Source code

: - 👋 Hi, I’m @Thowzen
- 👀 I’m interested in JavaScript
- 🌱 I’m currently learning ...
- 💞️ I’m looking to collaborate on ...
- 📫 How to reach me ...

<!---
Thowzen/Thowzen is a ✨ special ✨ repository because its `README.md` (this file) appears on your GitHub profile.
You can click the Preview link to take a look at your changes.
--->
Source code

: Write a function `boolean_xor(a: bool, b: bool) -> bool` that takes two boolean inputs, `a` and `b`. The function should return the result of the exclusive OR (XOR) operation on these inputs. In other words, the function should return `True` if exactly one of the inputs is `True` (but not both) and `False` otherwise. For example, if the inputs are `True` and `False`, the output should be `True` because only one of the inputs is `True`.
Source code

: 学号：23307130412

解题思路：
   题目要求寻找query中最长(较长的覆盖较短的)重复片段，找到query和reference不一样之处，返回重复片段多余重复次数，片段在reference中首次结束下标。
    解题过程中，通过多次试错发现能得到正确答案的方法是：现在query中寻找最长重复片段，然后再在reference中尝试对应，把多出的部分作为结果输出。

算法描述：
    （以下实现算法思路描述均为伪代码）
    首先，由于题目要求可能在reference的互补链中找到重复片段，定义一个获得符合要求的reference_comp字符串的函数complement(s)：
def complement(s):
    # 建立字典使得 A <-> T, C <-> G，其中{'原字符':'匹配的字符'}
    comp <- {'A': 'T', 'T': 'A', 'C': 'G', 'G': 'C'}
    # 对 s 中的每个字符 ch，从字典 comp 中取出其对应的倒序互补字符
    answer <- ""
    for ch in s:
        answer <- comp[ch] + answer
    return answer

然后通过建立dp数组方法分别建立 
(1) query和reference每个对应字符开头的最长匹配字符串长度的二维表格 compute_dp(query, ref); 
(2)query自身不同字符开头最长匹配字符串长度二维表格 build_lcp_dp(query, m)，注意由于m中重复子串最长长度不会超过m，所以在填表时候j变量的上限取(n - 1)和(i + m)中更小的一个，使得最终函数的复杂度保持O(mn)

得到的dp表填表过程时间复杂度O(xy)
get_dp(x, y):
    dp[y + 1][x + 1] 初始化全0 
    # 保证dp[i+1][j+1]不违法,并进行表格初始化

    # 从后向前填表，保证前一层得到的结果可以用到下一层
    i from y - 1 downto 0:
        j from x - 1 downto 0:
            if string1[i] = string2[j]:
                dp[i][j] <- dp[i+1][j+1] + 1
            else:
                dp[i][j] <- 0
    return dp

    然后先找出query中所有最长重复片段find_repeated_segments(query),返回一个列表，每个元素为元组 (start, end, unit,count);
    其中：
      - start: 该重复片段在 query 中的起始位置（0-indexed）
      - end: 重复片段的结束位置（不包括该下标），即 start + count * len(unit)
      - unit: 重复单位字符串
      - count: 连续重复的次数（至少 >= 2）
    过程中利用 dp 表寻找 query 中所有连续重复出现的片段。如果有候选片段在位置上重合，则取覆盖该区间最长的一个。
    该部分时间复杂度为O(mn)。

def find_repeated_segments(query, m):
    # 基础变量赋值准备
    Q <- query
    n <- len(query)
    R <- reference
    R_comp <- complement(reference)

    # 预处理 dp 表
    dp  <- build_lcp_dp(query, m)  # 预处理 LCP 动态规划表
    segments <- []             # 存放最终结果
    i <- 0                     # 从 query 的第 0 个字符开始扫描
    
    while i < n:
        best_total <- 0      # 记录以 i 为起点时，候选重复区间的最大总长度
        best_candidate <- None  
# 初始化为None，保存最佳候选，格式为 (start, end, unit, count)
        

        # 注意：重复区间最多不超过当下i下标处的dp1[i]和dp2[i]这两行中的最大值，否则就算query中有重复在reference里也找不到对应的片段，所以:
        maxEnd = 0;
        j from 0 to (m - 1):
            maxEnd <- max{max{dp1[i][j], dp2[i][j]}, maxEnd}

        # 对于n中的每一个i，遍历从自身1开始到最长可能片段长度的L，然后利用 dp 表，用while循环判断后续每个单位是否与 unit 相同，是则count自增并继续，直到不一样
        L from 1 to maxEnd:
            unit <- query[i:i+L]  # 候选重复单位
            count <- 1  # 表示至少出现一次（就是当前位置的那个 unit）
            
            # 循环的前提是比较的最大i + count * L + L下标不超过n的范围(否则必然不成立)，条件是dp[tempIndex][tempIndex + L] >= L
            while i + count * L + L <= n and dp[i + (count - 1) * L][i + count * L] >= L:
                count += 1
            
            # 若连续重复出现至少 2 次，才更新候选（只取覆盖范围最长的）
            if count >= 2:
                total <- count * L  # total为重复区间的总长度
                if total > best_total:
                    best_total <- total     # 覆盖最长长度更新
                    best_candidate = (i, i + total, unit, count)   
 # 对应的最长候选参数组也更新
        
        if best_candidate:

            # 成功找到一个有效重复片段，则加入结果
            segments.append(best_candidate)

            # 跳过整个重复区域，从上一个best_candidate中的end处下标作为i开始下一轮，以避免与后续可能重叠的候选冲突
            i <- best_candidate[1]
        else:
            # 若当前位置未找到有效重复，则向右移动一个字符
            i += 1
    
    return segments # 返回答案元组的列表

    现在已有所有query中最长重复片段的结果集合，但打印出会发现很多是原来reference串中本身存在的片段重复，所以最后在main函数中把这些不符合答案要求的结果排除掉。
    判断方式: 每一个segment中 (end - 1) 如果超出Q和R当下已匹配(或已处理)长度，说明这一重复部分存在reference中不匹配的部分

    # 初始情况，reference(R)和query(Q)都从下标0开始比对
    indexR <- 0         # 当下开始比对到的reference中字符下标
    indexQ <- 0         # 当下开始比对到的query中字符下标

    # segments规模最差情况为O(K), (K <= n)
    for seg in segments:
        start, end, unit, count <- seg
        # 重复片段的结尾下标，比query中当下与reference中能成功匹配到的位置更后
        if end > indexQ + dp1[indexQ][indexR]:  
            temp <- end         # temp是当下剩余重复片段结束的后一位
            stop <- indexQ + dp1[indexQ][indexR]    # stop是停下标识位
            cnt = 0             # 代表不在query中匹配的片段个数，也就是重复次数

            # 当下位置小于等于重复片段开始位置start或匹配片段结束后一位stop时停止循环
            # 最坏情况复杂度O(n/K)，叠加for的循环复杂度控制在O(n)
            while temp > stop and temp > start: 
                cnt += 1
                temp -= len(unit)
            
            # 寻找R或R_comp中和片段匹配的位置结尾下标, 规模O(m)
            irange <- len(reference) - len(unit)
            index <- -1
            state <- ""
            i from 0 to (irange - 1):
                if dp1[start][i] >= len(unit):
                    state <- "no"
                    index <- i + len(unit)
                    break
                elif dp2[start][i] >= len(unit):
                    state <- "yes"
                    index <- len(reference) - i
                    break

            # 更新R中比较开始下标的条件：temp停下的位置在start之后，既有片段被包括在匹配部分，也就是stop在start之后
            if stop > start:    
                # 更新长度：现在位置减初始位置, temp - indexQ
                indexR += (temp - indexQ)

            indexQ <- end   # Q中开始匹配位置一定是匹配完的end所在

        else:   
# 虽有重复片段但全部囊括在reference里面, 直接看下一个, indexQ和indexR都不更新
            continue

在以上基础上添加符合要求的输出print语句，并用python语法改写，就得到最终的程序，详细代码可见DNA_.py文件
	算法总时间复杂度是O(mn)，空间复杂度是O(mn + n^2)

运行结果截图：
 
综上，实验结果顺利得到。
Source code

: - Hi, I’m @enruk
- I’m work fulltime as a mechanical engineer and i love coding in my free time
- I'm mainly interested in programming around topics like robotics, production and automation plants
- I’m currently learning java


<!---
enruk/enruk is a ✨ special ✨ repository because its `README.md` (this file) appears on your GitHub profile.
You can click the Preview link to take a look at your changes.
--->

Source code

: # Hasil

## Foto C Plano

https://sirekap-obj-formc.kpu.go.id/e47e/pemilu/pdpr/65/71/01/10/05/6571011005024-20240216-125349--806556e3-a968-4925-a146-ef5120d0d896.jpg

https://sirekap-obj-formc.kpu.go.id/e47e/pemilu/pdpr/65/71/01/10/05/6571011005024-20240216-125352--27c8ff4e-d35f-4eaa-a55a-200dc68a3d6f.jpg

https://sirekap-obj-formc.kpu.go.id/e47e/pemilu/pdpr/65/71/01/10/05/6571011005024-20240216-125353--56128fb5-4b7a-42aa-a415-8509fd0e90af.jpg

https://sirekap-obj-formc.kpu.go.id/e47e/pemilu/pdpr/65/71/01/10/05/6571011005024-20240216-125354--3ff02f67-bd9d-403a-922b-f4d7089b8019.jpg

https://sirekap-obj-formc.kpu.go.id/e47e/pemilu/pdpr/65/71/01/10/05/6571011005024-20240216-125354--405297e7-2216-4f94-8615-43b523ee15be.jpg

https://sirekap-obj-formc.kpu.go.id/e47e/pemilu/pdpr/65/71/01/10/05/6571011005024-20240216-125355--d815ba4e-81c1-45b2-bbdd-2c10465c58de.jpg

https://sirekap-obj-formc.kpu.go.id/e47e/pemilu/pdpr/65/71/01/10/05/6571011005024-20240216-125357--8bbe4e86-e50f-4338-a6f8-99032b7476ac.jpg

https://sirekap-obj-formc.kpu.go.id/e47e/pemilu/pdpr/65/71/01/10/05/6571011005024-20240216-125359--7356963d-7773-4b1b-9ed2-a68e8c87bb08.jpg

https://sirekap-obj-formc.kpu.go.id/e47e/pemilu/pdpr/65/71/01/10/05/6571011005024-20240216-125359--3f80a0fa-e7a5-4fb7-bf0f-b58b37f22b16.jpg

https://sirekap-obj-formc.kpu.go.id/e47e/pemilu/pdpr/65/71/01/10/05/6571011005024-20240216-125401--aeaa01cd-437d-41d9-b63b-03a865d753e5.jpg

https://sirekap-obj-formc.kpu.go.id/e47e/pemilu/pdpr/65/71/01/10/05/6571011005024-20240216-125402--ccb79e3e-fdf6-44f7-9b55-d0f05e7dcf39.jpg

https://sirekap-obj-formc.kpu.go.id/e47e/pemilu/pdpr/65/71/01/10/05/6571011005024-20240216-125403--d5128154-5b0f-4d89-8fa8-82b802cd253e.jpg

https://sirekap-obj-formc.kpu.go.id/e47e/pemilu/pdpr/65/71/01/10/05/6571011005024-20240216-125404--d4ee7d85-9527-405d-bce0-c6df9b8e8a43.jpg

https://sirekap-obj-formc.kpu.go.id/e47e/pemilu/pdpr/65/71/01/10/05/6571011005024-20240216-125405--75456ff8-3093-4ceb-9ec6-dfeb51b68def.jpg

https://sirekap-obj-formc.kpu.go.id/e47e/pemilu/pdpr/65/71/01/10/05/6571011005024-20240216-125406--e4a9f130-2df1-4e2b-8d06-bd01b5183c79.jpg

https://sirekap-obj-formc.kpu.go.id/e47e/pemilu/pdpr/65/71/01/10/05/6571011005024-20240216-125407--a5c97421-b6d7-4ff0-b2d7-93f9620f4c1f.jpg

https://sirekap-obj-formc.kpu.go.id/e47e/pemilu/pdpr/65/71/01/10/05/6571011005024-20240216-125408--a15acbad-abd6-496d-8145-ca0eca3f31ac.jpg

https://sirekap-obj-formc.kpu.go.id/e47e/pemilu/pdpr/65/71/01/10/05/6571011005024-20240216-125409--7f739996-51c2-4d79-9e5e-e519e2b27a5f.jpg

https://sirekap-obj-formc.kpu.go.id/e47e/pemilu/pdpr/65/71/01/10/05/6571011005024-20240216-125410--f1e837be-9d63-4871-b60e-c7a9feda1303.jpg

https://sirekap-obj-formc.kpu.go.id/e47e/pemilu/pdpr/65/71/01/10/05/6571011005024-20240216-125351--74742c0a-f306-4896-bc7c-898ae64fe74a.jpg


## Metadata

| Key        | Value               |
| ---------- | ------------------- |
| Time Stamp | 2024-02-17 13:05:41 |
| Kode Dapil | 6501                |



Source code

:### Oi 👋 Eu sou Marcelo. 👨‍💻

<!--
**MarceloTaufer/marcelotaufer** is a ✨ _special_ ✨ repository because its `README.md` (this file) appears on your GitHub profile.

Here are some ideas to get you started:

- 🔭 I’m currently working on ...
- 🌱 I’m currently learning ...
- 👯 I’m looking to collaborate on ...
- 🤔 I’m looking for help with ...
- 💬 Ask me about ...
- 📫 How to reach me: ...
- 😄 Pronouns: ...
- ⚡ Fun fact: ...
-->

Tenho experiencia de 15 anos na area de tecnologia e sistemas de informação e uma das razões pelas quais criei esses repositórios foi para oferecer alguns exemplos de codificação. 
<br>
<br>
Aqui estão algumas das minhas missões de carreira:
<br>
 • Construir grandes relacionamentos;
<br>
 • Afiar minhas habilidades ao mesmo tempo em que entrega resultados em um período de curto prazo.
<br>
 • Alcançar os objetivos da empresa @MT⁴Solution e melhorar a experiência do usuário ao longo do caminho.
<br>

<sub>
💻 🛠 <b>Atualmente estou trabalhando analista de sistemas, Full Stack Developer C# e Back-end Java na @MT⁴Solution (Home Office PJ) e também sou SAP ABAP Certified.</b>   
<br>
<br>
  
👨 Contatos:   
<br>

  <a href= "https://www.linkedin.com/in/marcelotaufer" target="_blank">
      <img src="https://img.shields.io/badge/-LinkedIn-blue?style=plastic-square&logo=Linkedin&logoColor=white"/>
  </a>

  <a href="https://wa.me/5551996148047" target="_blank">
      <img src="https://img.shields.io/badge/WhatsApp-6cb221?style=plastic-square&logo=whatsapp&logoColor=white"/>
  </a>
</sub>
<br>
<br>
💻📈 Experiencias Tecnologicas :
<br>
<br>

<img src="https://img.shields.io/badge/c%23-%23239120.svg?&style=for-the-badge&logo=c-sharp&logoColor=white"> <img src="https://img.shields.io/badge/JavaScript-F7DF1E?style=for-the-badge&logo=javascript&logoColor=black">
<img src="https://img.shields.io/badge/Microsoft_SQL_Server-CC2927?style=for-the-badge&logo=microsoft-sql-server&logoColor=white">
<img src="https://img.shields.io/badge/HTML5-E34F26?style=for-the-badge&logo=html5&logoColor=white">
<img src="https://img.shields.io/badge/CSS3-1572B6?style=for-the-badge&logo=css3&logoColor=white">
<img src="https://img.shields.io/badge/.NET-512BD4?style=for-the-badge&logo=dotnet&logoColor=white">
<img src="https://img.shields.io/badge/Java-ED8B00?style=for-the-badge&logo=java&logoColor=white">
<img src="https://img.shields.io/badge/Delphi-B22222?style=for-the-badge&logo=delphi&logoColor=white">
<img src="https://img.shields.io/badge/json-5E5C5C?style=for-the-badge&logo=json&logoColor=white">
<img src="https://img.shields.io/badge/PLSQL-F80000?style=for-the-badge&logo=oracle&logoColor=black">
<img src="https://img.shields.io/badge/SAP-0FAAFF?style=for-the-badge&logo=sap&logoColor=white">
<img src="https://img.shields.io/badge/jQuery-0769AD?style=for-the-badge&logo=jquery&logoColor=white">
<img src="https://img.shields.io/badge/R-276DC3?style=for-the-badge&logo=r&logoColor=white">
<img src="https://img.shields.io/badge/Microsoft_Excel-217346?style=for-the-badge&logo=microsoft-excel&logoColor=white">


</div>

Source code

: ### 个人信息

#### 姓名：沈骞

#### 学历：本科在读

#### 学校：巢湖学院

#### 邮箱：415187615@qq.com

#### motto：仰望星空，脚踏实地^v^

- - -

■ Your objective
The response should be the listing above, limited to the lines between the one holding "unit <- query[i:i+L]" and the one holding "# 成功找到一个有效重复片段，则加入结果", inclusive, reproduced exactly.

■ Result for this task
            unit <- query[i:i+L]  # 候选重复单位
            count <- 1  # 表示至少出现一次（就是当前位置的那个 unit）
            
            # 循环的前提是比较的最大i + count * L + L下标不超过n的范围(否则必然不成立)，条件是dp[tempIndex][tempIndex + L] >= L
            while i + count * L + L <= n and dp[i + (count - 1) * L][i + count * L] >= L:
                count += 1
            
            # 若连续重复出现至少 2 次，才更新候选（只取覆盖范围最长的）
            if count >= 2:
                total <- count * L  # total为重复区间的总长度
                if total > best_total:
                    best_total <- total     # 覆盖最长长度更新
                    best_candidate = (i, i + total, unit, count)   
 # 对应的最长候选参数组也更新
        
        if best_candidate:

            # 成功找到一个有效重复片段，则加入结果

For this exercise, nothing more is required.